Self-custody vs custodial — who holds the keys?

4 min · interactive

There are only two answers to "who controls this wallet?": you or someone else. There is no third option. Every story you read about exchange collapses, frozen accounts, or hacked custodians boils down to a user who didn't understand which of the two boxes they were in.

The rule, in one line

Not your keys, not your coins.

If you don't hold the private key, you don't hold the asset — you hold a promise from someone who does.

Custodial — convenience, with counterparty risk

A custodial wallet (or exchange account) is run by a company that holds the keys on your behalf. You log in with email and password; the provider signs transactions internally.

What you get: password resets, 2FA recovery, regulated fiat on-ramps, professional security teams.

What you give up: the provider can freeze your funds, lose them, get hacked, get shut down by a regulator, or simply close your account. None of these are theoretical — every one of them has happened to large, well-known providers in the last decade.

A useful framing: a custodial account is a bank deposit denominated in crypto. You're a creditor of the provider. Treat your balance there the way you would treat money sitting in a bank account from a country whose politics worry you.

Self-custody — sovereignty, with responsibility

A self-custody wallet holds the keys on your device (or in your head, if you've memorised the seed). Gopnik's "imported wallet" path falls here, as does any hardware wallet you set up yourself.

What you get: nobody can freeze, censor, or seize your funds. Nobody can lose them on your behalf. The asset is yours in the literal sense.

What you give up: every safety net. There is no password reset. There is no support agent.
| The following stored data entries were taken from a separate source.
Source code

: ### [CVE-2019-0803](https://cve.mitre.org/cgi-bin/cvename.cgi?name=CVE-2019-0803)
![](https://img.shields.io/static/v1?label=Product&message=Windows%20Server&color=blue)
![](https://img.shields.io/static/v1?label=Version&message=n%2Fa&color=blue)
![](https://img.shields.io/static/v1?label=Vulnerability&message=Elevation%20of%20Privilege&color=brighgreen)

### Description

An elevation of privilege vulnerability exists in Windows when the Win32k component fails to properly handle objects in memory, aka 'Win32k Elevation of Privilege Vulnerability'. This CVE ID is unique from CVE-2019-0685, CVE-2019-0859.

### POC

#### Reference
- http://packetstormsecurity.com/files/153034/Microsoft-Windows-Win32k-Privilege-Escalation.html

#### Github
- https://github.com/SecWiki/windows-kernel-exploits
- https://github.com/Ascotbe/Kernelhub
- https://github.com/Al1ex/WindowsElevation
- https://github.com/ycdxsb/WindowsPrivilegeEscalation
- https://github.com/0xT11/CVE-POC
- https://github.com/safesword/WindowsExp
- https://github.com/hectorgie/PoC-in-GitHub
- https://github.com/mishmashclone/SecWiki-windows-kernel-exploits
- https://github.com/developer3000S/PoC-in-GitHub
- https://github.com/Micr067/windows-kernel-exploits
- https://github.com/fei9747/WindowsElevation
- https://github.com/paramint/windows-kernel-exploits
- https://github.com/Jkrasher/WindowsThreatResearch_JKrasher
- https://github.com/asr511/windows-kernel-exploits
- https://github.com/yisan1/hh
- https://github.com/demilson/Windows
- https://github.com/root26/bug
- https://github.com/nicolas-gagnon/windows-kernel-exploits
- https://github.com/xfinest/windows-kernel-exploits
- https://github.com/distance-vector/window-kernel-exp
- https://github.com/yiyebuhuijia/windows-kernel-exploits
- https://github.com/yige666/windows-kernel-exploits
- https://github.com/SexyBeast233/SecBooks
If your phone dies and your written seed got wet, the funds are gone forever. Self-custody is a high-skill activity with a very steep penalty for forgetting one thing.

The pragmatic middle ground

Most experienced users run both, with different roles:

  • A small "hot" balance in a custodial account or a hosted wallet on a phone. Used for daily payments. The amount is bounded — you can afford to lose it.
  • A larger "cold" balance in a self-custody hardware wallet whose seed is written on metal, stored in two physical locations, and never typed into anything connected to the internet. Used for savings.

Gopnik supports both. The wallet tab shows you which kind each wallet is. If you can't tell at a glance, that's the bug to fix first.

The check that catches almost every mistake

Before you put more than a week's expenses into any wallet, answer two questions out loud:

  1. If the company hosting this wallet went bankrupt tomorrow, would the funds still be mine?
  2. If my phone fell in the ocean tonight, do I have everything I need to recover the funds without a single piece of paperwork from this company?

If both answers are yes, you're in self-custody. If either is no, you're a creditor. There's no shame in being a creditor — just know that you are one.